== AIM OF THE EXERCISE ==
Search the listing below for "Resources". Copy each matching line.

== DATA PROVIDED ==
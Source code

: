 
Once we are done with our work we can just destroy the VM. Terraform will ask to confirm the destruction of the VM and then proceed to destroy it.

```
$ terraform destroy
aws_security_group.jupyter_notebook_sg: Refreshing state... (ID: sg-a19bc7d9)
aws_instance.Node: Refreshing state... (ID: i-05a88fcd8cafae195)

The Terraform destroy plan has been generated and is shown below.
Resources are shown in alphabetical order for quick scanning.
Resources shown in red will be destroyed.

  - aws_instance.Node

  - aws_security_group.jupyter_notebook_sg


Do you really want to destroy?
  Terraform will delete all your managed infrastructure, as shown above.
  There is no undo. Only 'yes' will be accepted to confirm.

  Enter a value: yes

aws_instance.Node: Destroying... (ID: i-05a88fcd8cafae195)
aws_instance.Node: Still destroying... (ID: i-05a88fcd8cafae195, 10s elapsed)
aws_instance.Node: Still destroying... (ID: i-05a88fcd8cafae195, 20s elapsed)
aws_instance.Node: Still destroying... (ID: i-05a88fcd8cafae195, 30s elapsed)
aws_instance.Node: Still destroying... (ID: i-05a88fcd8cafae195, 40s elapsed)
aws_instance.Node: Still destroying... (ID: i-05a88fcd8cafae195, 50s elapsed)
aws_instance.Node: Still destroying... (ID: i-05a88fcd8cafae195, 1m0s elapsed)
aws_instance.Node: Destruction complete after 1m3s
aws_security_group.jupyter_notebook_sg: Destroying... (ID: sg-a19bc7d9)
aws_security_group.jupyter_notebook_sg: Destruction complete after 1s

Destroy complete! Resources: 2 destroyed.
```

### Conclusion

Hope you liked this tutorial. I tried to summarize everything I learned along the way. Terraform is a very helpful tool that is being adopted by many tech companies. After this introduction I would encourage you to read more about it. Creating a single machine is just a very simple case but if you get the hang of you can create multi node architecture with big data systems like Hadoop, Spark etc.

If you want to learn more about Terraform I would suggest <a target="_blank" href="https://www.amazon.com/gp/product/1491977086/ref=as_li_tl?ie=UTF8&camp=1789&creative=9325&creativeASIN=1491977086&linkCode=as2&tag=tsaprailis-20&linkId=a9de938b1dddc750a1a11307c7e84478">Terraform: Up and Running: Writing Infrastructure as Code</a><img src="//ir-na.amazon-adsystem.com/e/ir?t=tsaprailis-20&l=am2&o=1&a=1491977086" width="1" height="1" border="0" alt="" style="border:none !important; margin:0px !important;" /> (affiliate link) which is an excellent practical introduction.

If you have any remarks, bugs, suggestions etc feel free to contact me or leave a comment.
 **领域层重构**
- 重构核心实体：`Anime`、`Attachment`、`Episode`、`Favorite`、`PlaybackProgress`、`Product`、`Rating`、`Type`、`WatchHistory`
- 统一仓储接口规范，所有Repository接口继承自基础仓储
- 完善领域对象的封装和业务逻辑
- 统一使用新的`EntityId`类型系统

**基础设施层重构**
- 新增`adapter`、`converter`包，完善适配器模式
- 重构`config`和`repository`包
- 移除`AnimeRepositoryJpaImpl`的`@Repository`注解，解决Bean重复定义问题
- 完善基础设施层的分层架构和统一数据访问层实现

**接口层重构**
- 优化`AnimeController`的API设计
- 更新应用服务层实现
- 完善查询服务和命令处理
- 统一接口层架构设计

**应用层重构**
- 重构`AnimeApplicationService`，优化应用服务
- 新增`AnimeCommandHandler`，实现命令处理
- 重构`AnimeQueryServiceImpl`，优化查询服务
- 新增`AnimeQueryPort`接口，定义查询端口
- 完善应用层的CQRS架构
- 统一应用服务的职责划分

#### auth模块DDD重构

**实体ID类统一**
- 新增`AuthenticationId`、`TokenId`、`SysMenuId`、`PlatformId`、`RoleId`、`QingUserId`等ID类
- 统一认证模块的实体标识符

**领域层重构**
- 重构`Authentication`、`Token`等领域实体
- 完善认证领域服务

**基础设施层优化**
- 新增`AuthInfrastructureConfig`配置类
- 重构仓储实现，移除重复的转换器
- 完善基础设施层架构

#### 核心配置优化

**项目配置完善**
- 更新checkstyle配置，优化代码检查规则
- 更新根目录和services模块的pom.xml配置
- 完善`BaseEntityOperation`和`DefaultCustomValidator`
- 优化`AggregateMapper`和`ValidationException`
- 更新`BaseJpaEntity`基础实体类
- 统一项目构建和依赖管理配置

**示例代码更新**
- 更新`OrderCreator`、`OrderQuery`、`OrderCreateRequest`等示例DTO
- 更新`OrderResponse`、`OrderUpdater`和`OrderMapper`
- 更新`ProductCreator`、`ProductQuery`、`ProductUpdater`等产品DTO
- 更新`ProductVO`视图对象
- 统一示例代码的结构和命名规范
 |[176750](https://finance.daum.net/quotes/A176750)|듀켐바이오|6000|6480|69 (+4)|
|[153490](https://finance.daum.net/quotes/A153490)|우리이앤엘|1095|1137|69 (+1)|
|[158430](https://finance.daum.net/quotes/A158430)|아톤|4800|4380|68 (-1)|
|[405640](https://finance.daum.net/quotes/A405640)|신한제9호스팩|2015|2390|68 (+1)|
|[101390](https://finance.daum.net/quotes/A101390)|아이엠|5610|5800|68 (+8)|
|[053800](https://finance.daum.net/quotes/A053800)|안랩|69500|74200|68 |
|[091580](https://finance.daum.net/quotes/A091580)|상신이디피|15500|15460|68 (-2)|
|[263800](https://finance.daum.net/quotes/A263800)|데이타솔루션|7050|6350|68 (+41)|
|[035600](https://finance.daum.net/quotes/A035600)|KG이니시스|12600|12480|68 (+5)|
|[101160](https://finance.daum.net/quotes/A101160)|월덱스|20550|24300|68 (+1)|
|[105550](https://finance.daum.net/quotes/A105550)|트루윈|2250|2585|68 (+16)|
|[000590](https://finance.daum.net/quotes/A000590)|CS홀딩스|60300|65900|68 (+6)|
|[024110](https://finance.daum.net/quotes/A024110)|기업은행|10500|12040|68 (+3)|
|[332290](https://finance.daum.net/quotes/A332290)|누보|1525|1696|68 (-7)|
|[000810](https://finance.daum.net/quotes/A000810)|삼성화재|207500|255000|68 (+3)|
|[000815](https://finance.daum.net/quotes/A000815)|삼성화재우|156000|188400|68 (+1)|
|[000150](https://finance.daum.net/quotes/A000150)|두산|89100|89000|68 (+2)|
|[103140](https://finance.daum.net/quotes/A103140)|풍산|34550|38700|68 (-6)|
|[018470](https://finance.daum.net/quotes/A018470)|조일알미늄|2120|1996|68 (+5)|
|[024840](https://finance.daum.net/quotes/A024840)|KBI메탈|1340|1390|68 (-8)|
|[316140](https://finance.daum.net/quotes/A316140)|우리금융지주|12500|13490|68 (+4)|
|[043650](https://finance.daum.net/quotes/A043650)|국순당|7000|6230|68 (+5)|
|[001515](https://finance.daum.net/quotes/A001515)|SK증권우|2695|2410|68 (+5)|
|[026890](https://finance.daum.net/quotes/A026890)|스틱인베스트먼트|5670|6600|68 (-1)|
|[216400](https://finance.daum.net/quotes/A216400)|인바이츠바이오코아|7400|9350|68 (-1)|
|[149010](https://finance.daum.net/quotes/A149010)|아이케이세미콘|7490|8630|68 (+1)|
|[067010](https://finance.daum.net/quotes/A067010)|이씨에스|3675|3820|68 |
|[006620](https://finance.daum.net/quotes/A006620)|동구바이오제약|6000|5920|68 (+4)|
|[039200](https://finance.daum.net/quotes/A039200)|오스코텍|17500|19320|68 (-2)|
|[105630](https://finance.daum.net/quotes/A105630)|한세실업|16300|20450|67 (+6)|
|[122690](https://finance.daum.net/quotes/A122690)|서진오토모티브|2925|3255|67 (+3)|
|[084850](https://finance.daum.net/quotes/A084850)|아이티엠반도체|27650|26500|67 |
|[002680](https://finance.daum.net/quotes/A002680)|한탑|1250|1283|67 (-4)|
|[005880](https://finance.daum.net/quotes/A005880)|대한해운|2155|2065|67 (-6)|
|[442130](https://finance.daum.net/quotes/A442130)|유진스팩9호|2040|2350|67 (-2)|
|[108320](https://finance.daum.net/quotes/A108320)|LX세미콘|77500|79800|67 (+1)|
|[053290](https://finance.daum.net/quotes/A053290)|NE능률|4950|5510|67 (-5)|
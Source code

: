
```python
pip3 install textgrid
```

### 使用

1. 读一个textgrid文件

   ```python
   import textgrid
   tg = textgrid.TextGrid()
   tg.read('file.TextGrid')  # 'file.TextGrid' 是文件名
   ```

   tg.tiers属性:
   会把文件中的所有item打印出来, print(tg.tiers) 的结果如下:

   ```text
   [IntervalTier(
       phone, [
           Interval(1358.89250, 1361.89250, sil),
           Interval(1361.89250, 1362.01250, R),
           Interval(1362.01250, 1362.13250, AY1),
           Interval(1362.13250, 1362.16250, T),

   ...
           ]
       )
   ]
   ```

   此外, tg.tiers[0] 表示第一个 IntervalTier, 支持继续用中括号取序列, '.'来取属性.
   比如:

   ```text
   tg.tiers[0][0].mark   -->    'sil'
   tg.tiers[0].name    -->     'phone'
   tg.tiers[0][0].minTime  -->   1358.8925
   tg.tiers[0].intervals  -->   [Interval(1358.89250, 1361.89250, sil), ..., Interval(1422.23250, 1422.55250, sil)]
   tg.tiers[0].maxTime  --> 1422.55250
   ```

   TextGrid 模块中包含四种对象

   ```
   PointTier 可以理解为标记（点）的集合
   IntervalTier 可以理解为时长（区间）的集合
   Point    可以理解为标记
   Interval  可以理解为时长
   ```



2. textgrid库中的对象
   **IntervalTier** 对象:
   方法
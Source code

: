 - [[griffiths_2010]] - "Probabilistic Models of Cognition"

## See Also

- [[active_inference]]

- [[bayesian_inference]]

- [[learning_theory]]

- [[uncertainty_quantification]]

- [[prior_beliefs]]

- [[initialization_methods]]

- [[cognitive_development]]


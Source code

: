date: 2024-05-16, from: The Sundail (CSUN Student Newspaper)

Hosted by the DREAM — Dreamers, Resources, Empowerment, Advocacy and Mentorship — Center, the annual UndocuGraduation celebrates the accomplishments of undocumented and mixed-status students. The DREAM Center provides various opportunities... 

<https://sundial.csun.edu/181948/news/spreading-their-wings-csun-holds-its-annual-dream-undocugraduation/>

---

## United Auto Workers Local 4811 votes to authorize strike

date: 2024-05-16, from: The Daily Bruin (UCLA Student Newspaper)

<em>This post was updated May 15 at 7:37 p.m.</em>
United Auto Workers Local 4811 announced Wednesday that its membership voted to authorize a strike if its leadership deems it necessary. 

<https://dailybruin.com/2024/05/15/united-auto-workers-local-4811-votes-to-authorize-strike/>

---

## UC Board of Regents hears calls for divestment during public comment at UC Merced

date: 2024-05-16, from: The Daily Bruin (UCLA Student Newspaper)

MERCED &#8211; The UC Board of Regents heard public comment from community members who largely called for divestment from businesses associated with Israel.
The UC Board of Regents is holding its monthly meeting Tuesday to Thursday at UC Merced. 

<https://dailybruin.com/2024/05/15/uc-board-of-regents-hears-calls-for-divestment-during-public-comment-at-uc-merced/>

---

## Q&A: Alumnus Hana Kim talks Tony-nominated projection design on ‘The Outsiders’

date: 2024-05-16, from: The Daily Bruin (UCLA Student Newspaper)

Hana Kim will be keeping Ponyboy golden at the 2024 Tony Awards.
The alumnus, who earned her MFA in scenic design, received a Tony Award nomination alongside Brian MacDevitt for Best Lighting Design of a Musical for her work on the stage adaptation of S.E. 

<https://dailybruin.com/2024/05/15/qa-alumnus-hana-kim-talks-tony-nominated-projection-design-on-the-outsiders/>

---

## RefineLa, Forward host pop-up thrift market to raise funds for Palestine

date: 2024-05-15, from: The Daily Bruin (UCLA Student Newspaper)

== RESPONSE BELOW ==
Resources are shown in alphabetical order for quick scanning.
Resources shown in red will be destroyed.
Destroy complete! Resources: 2 destroyed.
Hosted by the DREAM — Dreamers, Resources, Empowerment, Advocacy and Mentorship — Center, the annual UndocuGraduation celebrates the accomplishments of undocumented and mixed-status students. The DREAM Center provides various opportunities... 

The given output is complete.